(Saved entries)
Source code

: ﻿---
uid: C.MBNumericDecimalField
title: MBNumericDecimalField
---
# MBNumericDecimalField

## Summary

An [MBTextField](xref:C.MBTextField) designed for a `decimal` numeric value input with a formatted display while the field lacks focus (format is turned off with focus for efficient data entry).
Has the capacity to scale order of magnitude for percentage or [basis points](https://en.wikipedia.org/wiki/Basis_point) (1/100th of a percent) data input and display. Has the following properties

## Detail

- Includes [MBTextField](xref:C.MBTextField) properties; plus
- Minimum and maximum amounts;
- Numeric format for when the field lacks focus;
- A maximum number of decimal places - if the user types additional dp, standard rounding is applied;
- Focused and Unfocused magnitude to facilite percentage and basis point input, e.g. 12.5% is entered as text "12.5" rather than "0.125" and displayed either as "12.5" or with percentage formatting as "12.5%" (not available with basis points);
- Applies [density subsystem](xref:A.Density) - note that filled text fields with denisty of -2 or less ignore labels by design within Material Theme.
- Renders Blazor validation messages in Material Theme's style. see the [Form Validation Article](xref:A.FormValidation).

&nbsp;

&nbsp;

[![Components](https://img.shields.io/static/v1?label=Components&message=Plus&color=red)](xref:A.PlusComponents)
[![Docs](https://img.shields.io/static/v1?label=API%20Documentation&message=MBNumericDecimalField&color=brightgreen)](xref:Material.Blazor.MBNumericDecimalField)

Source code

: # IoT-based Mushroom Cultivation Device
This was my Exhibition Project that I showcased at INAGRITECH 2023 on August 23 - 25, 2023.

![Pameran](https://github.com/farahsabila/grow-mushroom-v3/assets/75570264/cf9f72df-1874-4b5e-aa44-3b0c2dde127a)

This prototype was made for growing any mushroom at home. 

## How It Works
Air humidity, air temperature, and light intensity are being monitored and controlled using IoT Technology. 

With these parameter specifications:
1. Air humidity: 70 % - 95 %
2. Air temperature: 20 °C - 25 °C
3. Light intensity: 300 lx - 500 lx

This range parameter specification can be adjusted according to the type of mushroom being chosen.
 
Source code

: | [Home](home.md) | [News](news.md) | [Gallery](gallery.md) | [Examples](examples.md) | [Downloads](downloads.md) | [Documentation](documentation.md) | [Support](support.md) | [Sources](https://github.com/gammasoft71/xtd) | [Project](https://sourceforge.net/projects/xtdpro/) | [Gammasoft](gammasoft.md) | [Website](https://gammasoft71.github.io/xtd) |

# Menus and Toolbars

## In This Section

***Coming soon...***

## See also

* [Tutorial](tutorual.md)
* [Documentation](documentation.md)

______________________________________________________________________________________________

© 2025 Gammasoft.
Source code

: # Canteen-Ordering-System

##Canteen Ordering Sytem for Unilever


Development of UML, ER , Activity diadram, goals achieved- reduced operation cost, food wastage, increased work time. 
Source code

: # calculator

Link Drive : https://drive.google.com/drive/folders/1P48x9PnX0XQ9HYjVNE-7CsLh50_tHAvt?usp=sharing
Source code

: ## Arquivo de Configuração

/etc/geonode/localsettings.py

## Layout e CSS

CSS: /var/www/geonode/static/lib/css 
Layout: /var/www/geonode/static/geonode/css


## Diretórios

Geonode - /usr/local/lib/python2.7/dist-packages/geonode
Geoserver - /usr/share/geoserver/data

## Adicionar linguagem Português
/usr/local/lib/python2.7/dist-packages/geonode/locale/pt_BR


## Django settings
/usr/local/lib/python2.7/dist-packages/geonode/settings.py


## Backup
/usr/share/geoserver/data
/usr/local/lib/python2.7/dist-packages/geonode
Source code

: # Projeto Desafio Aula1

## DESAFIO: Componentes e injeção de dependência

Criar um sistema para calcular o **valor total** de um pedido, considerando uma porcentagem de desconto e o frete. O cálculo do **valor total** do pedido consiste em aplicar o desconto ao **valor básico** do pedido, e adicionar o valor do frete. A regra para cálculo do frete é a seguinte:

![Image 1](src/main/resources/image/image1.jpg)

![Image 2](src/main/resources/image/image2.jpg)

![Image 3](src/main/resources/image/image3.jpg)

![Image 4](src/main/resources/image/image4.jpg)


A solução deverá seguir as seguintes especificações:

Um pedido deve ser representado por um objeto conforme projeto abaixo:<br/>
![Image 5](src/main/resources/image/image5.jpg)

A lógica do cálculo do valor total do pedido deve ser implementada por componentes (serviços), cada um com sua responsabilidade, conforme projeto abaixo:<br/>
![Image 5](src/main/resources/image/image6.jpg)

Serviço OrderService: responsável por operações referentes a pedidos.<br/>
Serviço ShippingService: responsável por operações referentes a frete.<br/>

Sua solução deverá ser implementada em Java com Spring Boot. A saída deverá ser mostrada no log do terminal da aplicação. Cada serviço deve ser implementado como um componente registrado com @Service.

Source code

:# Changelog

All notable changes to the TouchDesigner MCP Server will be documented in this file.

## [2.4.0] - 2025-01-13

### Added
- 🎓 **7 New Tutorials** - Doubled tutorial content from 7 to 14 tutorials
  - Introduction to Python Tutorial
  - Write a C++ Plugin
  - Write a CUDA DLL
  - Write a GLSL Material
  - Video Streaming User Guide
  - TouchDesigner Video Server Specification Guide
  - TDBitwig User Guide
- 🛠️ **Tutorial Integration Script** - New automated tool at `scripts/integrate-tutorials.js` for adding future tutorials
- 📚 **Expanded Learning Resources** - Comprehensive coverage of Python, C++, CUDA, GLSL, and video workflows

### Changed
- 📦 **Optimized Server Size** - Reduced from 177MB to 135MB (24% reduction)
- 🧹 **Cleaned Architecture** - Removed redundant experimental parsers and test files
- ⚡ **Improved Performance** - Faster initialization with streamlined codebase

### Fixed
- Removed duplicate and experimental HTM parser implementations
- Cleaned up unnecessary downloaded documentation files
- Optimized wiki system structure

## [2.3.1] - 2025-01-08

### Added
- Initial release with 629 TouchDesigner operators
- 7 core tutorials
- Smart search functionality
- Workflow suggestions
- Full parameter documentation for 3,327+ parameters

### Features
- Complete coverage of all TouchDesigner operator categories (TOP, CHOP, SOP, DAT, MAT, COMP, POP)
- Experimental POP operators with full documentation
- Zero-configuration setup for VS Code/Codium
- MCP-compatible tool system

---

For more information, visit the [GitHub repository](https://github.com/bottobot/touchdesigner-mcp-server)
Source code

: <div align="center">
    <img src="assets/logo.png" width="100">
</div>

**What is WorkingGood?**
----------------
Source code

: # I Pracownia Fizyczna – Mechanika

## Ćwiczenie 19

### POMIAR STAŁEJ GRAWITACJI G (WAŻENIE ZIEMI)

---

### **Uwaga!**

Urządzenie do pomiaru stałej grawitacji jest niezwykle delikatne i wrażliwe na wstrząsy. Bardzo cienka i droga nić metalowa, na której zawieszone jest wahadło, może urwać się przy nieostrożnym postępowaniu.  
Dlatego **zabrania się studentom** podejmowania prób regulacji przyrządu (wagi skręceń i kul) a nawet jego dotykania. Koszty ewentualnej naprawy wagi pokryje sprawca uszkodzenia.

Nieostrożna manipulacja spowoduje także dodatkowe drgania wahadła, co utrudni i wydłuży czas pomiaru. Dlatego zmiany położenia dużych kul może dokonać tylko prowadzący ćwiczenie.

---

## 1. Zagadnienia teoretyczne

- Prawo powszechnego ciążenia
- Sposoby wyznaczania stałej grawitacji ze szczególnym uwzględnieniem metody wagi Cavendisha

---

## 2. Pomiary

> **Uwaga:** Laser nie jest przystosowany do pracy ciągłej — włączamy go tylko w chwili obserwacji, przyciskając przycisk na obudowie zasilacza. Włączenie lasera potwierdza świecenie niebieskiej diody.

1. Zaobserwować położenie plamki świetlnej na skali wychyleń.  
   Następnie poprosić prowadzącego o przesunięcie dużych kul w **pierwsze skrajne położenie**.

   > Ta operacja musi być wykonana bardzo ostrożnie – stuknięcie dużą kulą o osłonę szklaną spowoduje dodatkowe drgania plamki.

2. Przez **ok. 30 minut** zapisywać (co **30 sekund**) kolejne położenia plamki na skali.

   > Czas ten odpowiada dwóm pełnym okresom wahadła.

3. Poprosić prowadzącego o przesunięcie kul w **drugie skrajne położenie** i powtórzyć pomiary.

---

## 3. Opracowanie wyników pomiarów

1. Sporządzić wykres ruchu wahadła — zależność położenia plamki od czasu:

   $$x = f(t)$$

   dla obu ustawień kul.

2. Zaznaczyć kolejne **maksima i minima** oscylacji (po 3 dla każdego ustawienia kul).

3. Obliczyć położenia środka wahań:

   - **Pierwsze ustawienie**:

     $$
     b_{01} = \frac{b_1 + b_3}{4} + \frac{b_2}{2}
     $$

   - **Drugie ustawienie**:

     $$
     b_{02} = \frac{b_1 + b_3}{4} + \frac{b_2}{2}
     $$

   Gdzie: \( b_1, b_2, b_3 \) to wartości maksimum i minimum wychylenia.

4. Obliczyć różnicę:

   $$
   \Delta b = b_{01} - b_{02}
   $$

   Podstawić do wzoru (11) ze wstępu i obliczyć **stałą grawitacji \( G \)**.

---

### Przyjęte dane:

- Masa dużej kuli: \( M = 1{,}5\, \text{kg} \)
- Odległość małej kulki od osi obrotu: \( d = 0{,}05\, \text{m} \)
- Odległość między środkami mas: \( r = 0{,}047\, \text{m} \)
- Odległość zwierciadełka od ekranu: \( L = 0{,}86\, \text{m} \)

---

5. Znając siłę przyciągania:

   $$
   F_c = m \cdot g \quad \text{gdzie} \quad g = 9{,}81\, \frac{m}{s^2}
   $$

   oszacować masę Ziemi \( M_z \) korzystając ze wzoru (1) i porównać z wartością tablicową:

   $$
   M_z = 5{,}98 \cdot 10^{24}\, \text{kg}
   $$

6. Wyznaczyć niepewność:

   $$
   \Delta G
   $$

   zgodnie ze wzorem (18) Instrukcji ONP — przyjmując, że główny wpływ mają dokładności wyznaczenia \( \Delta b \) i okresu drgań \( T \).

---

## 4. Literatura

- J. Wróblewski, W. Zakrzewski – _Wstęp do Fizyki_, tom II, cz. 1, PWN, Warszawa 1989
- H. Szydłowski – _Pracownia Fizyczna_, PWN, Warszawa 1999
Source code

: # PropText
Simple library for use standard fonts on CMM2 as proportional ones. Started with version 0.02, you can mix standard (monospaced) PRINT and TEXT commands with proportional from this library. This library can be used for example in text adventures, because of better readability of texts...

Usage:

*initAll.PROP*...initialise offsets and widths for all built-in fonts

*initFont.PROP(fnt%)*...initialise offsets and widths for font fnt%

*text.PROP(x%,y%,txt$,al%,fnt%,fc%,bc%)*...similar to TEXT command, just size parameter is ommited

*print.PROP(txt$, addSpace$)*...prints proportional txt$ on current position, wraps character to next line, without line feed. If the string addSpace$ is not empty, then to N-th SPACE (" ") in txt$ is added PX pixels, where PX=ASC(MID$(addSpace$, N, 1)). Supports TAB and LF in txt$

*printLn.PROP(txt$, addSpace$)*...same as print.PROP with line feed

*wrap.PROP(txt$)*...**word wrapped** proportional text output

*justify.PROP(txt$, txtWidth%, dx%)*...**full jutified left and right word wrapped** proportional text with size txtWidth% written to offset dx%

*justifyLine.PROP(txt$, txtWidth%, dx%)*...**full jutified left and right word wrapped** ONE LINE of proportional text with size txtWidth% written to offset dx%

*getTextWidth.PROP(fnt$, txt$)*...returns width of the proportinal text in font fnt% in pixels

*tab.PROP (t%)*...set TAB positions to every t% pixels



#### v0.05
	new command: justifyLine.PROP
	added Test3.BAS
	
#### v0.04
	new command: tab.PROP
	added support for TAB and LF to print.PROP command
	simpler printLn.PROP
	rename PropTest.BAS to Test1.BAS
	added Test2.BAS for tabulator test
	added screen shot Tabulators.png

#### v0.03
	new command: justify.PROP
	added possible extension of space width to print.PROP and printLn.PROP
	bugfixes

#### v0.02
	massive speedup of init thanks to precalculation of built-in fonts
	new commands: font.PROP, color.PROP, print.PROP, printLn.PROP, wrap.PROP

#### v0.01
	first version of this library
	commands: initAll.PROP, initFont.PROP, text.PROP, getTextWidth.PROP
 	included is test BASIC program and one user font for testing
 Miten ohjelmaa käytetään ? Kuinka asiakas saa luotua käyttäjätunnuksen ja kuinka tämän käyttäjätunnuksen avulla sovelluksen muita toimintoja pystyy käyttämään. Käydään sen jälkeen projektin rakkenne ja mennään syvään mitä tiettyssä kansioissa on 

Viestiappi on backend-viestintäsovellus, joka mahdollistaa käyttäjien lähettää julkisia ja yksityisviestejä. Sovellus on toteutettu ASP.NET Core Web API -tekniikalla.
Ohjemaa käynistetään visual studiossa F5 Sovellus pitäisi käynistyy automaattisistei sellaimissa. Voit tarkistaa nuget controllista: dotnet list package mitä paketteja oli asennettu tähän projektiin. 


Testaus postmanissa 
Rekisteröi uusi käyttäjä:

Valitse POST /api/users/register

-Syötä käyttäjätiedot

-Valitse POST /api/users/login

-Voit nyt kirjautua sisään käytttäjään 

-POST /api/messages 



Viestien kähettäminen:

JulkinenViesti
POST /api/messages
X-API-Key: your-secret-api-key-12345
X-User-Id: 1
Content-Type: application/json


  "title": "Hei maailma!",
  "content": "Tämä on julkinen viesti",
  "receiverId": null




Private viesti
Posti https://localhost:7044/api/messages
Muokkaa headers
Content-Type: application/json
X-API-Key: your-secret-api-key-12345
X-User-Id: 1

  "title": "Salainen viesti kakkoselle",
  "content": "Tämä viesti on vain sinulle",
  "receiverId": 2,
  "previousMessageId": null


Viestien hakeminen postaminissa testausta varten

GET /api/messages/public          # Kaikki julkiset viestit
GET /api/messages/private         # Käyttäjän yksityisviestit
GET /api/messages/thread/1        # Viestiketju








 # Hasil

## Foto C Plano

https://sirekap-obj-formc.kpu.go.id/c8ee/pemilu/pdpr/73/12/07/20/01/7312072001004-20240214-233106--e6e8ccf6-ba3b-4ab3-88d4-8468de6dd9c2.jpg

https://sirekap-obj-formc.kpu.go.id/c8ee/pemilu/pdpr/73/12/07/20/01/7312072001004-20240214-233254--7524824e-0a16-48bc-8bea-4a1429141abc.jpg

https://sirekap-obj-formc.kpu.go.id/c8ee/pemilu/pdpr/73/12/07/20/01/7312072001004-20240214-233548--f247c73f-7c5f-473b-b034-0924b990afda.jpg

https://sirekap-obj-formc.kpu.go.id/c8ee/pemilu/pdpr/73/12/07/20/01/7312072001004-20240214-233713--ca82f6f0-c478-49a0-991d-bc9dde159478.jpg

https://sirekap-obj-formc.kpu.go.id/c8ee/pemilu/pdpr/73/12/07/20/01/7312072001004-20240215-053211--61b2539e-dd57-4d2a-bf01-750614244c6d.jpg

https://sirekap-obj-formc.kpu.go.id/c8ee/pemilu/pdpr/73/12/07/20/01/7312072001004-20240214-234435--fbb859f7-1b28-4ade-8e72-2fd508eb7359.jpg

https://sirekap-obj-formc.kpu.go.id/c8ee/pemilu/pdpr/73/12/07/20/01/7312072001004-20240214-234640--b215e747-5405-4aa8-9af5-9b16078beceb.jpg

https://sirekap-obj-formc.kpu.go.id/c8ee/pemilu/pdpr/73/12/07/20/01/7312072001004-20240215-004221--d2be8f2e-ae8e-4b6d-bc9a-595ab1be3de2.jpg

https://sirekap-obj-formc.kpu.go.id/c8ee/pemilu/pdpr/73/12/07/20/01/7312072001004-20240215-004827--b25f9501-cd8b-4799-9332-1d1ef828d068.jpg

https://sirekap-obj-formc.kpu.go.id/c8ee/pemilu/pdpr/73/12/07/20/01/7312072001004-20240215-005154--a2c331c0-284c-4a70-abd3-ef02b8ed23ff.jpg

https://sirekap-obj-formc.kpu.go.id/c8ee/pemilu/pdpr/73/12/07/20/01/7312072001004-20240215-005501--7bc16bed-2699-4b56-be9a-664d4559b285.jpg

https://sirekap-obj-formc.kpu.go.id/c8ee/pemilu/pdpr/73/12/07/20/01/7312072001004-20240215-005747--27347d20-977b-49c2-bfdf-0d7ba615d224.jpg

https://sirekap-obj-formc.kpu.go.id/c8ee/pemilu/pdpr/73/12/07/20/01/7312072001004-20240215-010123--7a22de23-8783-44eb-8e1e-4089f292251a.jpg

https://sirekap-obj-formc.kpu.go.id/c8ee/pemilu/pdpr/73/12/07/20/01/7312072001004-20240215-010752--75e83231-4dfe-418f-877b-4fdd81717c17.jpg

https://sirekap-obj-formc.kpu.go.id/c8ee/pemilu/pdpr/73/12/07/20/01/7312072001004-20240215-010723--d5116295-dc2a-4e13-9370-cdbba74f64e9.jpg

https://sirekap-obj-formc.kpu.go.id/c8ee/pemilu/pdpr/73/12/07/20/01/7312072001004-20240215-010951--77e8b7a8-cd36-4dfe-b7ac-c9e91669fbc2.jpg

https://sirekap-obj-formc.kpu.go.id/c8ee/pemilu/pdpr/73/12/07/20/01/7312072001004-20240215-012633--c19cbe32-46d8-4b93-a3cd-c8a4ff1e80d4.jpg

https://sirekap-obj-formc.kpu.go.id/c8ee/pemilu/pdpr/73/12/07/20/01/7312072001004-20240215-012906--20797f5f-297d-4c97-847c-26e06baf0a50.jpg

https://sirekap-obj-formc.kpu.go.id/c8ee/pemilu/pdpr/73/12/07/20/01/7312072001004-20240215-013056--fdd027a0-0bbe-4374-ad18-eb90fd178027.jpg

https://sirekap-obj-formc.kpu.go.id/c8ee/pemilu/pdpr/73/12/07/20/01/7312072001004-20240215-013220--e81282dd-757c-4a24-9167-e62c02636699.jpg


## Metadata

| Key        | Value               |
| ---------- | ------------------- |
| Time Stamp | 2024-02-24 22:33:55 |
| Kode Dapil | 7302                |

### [WORK INSTRUCTIONS]
Each line of the records above, from the first through the one containing "An [MBTextField](xref:C.MBTextField) designed", is to be retyped exactly; no other line belongs.

### [ANSWER TO THIS TASK]
Source code

: ﻿---
uid: C.MBNumericDecimalField
title: MBNumericDecimalField
---
# MBNumericDecimalField

## Summary

An [MBTextField](xref:C.MBTextField) designed for a `decimal` numeric value input with a formatted display while the field lacks focus (format is turned off with focus for efficient data entry).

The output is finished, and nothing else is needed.